Bref, situation un peu inattendue mais qui n’était sans doute pas imprévisible. Enfin bon, c’est bien beau tout ça mais vous avez pas envie que je vous parle encore de Gundam ?
Deuxième article d’affilée que je dédie à la franchise, après avoir évoqué avec vous ma petite collection de gunplas y’a deux semaines (j’en profite pour vous signaler que j’ai fait le Turn-A et j’en suis très content.) Certains y verront un signe, moi j’y vois juste un lien logique – c’est parce que j’ai maté la série Gundam War In The Pocket le week-end du 1er janvier que j’ai eu envie de me faire du montage de gunpla, ce qui m’a donné envie d’écrire dessus. Du coup laissez moi vous évoquer Mobile Suit Gundam 0080: War in the Pocket, une série de six épisodes diffusés en format OAV durant l’année 1989. Une série qui non seulement est plus jeune que moi de seulement neuf jours, mais qu’en plus… bah j’ai vraiment beaucoup aimé, et que je vous recommande très fort !
Et cette recommandation elle va commencer déjà en vous donnant le pitch parce que c’est très vite un des aspects les plus intéressants de War in the Pocket: si la série prend place dans le fameux Universal Century – donc l’univers posé par la série Gundam originale et développé par de nombreuses suites et spin-off comme Zeta, Unicorn ou Char’s Counterattack -, elle va adopter une échelle très resserrée en se concentrant sur un seul lieu, une colonie neutre nommée Side 6. C’est sur cette colonie que vit un jeune garçon nommé Alfred.
Bon, Alfred, avec ses 10 ans, il voit la guerre comme le truc le plus cool de tous les temps, il passe son temps à dessiner des ptits méchas dans son cahier et il essaie de collectionner des objets liés au conflit genre des grades militaires, des douilles de balles… La guerre Zeon / Fédération pour lui c’est bien loin et c’est juste des combats trop stylés ! Et cet enthousiasme il ne faiblit pas même quand la colonie sert de cadre à une bataille entre les deux belligérants éternels de la Guerre de Un An, bataille qui va détruire la ville sous les yeux d’un enfant toujours aussi fasciné et qui, en plus, va faire la rencontre d’un soldat de Zéon nommé Bernie, se lier d’amitié avec lui… et plus tard collaborer avec lui dans le cadre d’une mystérieuse opération d’infiltration de sa colonie par les forces spéciales de Zeon ! Bravo Alfred, tu vas devenir un vrai soldat !!!
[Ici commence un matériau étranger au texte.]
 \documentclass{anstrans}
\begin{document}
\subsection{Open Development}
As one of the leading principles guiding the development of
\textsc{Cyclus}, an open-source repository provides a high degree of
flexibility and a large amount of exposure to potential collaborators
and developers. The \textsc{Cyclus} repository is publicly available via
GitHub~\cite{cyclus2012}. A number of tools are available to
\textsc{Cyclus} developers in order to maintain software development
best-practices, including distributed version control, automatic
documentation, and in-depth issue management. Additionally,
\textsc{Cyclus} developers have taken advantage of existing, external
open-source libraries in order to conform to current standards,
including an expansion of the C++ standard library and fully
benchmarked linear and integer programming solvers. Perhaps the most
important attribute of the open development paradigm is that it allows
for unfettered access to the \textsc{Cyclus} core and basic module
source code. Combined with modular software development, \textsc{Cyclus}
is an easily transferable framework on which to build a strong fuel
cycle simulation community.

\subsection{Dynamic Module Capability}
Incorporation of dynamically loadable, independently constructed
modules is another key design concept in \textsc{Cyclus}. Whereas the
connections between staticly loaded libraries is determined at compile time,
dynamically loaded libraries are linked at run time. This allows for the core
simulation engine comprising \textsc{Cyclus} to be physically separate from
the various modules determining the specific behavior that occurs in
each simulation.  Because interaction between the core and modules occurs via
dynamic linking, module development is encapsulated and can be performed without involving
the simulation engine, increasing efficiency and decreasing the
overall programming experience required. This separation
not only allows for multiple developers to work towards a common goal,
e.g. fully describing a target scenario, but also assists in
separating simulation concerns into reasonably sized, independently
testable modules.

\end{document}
Bon vous l’aurez deviné: il va aussi comprendre au bout d’un moment que la guerre, c’est pas aussi cool et fun qu’il l’imagine !
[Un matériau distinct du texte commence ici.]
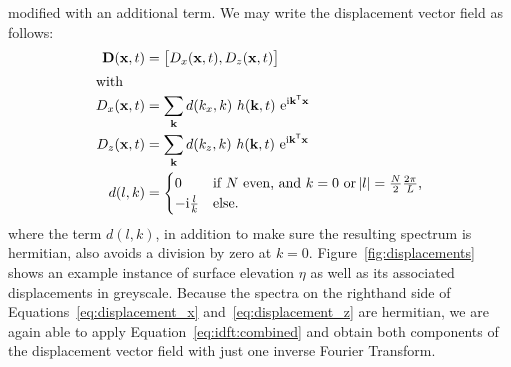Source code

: modified with an additional term. We may write the displacement vector field as follows:
\begin{align}
 \mathbf{D}(\mathbf{x},t) &= \left[D_x(\mathbf{x},t), D_z(\mathbf{x},t)\right]\\
\intertext{with}
\label{eq:displacement_x} D_x(\mathbf{x},t) &= \sum_{\mathbf{k}}d(k_x, 
k)~h(\mathbf{k},t)~\mathrm{e}^{\mathrm{i}\mathbf{k}^{\mathsf{T}}\mathbf{x}} \\
\label{eq:displacement_z} D_z(\mathbf{x},t) &= \sum_{\mathbf{k}}d(k_z, 
k)~h(\mathbf{k},t)~\mathrm{e}^{\mathrm{i}\mathbf{k}^{\mathsf{T}}\mathbf{x}} \\
 d(l, k) &= \begin{cases}
             0 &\text{if $N$ even, and $k = 0$ or $\abs{l} = 
\frac{N}{2}\frac{2\pi}{L}$,} \\
             -\mathrm{i}\frac{l}{k} &\text{else.}
            \end{cases}
\end{align}
where the term $d(l, k)$, in addition to make sure the resulting spectrum is 
hermitian, also avoids a division by zero at $k = 0$. 
Figure~\ref{fig:displacements} shows an example instance of surface elevation 
$\eta$ as well as its associated displacements in greyscale.
Because the spectra on the righthand side of Equations~\ref{eq:displacement_x} 
and~\ref{eq:displacement_z} are hermitian, we are again able to apply 
Equation~\ref{eq:idft:combined} and obtain both components of the displacement 
vector field with just one inverse Fourier Transform.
War in the Pocket a une place assez intéressante dans la timeline de sortie des animés Gundam: c’est l’animé qui célébrait à l’époque le dixième anniversaire de la série originale, tout en étant le premier animé Gundam à sortir sous format OAV, le premier animé Gundam qu’on peut qualifier de spin-off et c’est aussi le premier animé Gundam à ne pas être réalisé ou écrit par Yoshiyuki Tomino. Plus généralement, l’équipe de Gundam 0080 se différencie pas mal de celles ayant bossées sur les séries et films produits jusqu’ici. On dira même que cette équipe a un petit côté Macross: le réalisateur, Fumihiko Takayama, a dirigé une dizaine d’épisodes de la série spatio-romantico-musicale, tandis que les yeux les plus connaisseurs reconnaîtront sans mal au chara-design la patte de Haruhiko Mikimoto, style très emblématique de cette période et style qu’il a déjà bien fait connaître grâce à Gunbuster et… Macross, justement.
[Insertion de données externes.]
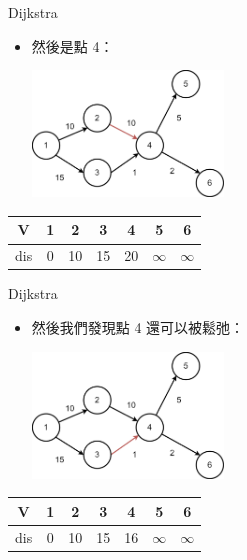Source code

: \documentclass[aspectratio=169]{beamer}
\begin{document}
    \begin{frame}{Dijkstra}
        \begin{itemize}
            \item 然後是點 4：
            \begin{center}
                \includegraphics[width=0.4\textwidth]{src/dijkstra_4.png}
            \end{center}
        \end{itemize}

        \begin{center}
            \begin{tabular}{c|c|c|c|c|c|c}
                V & 1 & 2 & 3 & 4 & 5 & 6 \\
                \hline
                dis & 0 & 10 & 15 & 20 & $\infty$ & $\infty$
            \end{tabular}
        \end{center}
    \end{frame}

    \begin{frame}{Dijkstra}
        \begin{itemize}
            \item 然後我們發現點 4 還可以被鬆弛：
            \begin{center}
                \includegraphics[width=0.4\textwidth]{src/dijkstra_5.png}
            \end{center}
        \end{itemize}

        \begin{center}
            \begin{tabular}{c|c|c|c|c|c|c}
                V & 1 & 2 & 3 & 4 & 5 & 6 \\
                \hline
                dis & 0 & 10 & 15 & 16 & $\infty$ & $\infty$
            \end{tabular}
        \end{center}
    \end{frame}
\end{document}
Donc oui, là en 2023 on a appris que la prochaine série Macross serait gérée par Sunrise mais à l’époque c’est la petite équipe Macross qui avait débarquée chez Sunrise ! Le temps passe, les liens restent les mêmes. Sachant qu’à l’écriture on va retrouver en bonus Hiroyuki Yamaga, co-fondateur de la Gainax, réalisateur un peu avant du très ambitieux Les Ailes d’Honneamise. On est donc sur un projet qui fait se collaborer pas mal de talents bruts de la nouvelle vague mécha des années 80 !
Mais du coup, qu’est-ce que ces différences en coulisses peuvent amener pour le spectateur ? Et bah déjà, un truc assez clair: Mobile Suit Gundam 0080 est réellement autonome vis à vis des autres récits de l’UC. Vous vous demandez quelles séries Gundam faut avoir vu pour profiter de celle-là ?
Strictement aucune.
Si vous savez que la Fédération et Zéon se font la guerre, c’est top, mais de base on vous le rappellera durant le premier épisode. C’est même pas vraiment important de savoir pourquoi ils se battent vu que c’est pas vraiment le sujet de ces OAV. Le seul bonus que vous pourrez manquer c’est pourquoi le Gundam qu’on voit dans un des épisodes est un objectif primordial pour tout le monde mais juste la badasserie du mécha devrait suffire à vous convaincre que ouais c’est un truc important.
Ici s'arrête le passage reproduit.